======== INPUT

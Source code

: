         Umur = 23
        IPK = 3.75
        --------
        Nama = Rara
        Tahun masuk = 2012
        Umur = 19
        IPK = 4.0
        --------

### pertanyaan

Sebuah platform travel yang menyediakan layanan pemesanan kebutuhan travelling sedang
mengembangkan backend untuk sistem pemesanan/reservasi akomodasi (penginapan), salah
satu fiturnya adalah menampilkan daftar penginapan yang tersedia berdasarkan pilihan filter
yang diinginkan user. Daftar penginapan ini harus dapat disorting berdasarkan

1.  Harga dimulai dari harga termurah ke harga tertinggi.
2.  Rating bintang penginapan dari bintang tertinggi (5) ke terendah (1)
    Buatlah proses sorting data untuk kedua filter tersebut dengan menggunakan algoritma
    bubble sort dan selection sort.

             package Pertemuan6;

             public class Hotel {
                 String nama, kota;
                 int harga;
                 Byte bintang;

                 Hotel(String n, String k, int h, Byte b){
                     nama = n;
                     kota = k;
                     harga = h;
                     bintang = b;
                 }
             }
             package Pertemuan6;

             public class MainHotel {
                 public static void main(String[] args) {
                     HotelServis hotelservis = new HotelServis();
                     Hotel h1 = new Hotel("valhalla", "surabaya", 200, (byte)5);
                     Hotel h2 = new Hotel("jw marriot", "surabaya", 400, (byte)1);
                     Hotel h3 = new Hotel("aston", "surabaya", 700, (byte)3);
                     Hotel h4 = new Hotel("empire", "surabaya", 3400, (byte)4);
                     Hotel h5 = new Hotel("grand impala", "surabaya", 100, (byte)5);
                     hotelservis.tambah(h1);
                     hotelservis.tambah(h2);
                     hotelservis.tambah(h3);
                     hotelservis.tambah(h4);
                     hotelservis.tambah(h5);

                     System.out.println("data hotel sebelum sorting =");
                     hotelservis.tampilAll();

================

(WORK TASK): Please give again only the lines from the start of the material through the line holding "hotelservis.tambah(h5);", exactly as they are written.

(SOLUTION FOR THIS EXERCISE):
Source code

:         Umur = 23
        IPK = 3.75
        --------
        Nama = Rara
        Tahun masuk = 2012
        Umur = 19
        IPK = 4.0
        --------

### pertanyaan

Sebuah platform travel yang menyediakan layanan pemesanan kebutuhan travelling sedang
mengembangkan backend untuk sistem pemesanan/reservasi akomodasi (penginapan), salah
satu fiturnya adalah menampilkan daftar penginapan yang tersedia berdasarkan pilihan filter
yang diinginkan user. Daftar penginapan ini harus dapat disorting berdasarkan

1.  Harga dimulai dari harga termurah ke harga tertinggi.
2.  Rating bintang penginapan dari bintang tertinggi (5) ke terendah (1)
    Buatlah proses sorting data untuk kedua filter tersebut dengan menggunakan algoritma
    bubble sort dan selection sort.

             package Pertemuan6;

             public class Hotel {
                 String nama, kota;
                 int harga;
                 Byte bintang;

                 Hotel(String n, String k, int h, Byte b){
                     nama = n;
                     kota = k;
                     harga = h;
                     bintang = b;
                 }
             }
             package Pertemuan6;

             public class MainHotel {
                 public static void main(String[] args) {
                     HotelServis hotelservis = new HotelServis();
                     Hotel h1 = new Hotel("valhalla", "surabaya", 200, (byte)5);
                     Hotel h2 = new Hotel("jw marriot", "surabaya", 400, (byte)1);
                     Hotel h3 = new Hotel("aston", "surabaya", 700, (byte)3);
                     Hotel h4 = new Hotel("empire", "surabaya", 3400, (byte)4);
                     Hotel h5 = new Hotel("grand impala", "surabaya", 100, (byte)5);
                     hotelservis.tambah(h1);
                     hotelservis.tambah(h2);
                     hotelservis.tambah(h3);
                     hotelservis.tambah(h4);
                     hotelservis.tambah(h5);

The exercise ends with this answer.